►

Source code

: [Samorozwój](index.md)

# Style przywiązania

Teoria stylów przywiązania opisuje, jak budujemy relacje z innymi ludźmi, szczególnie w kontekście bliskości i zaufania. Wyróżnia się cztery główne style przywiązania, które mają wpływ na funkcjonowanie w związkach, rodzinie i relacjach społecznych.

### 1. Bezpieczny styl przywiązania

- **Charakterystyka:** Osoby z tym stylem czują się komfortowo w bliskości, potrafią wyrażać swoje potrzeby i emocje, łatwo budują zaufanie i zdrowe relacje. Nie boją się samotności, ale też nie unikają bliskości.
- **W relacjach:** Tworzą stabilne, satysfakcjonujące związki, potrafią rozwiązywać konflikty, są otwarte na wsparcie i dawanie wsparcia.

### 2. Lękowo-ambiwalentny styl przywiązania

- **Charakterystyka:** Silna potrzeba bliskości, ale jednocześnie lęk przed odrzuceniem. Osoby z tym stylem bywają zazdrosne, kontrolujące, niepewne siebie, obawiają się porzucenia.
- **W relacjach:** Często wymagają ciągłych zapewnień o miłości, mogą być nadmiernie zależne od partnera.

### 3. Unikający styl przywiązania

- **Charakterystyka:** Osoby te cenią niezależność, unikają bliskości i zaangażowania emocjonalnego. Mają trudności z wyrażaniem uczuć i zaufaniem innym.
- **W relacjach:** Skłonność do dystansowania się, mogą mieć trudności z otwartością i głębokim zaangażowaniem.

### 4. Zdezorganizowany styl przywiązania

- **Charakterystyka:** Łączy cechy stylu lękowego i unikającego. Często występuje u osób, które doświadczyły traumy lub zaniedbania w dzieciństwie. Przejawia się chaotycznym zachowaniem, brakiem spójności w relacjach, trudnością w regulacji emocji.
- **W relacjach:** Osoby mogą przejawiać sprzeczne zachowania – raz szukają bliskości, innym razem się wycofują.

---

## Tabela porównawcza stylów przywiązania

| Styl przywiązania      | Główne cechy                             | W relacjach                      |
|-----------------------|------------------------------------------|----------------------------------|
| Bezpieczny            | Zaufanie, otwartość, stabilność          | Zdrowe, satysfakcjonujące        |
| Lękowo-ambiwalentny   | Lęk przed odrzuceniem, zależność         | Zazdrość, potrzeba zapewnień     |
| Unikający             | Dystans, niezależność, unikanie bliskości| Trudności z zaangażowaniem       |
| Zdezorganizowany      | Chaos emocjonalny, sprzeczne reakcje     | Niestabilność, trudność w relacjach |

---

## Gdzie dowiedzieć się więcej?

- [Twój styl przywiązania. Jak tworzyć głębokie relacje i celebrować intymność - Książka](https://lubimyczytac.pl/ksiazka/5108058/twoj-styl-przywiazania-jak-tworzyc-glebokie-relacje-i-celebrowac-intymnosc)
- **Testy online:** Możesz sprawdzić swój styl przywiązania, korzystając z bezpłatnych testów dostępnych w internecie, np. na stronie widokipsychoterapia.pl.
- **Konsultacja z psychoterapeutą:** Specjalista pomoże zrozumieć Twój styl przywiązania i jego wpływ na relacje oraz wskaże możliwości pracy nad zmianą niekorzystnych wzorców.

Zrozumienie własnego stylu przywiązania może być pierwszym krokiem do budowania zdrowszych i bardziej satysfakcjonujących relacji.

◄
►

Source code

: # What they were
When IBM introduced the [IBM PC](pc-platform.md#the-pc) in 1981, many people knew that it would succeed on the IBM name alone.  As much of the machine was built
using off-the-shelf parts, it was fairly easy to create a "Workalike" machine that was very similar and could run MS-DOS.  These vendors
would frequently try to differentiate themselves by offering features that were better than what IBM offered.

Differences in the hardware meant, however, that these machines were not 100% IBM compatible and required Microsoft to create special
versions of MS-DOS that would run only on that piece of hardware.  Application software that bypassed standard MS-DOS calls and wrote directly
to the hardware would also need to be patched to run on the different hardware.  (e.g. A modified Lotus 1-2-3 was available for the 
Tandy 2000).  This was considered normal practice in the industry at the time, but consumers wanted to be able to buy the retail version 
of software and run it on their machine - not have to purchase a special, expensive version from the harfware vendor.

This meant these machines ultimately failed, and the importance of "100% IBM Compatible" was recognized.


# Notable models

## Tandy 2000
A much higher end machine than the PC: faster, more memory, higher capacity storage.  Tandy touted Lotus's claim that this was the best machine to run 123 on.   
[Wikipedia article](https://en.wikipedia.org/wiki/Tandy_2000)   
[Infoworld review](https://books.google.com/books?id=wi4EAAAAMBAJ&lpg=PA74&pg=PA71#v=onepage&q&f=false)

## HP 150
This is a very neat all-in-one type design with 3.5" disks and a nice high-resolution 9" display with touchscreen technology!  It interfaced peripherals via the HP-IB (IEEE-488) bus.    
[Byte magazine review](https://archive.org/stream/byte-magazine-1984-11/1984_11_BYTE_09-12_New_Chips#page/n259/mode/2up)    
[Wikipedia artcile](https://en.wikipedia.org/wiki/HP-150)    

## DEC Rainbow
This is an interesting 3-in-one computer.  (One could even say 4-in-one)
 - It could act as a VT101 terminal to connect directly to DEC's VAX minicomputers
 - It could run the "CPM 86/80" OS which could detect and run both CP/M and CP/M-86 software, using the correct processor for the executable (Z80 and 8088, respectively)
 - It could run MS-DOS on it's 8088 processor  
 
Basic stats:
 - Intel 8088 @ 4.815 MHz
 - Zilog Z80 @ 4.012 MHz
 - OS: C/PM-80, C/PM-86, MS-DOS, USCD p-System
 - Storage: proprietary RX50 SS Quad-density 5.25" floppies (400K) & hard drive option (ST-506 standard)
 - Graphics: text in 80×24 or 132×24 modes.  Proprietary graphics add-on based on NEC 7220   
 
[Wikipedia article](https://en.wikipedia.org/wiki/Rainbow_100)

◄

Only the lines above starting at the one containing "- Graphics: text" and ending at the one containing "[Wikipedia article](https://en.wikipedia.org/wiki/Rainbow_100)", both included, are to be returned, exactly as they read.

 - Graphics: text in 80×24 or 132×24 modes.  Proprietary graphics add-on based on NEC 7220   
 
[Wikipedia article](https://en.wikipedia.org/wiki/Rainbow_100)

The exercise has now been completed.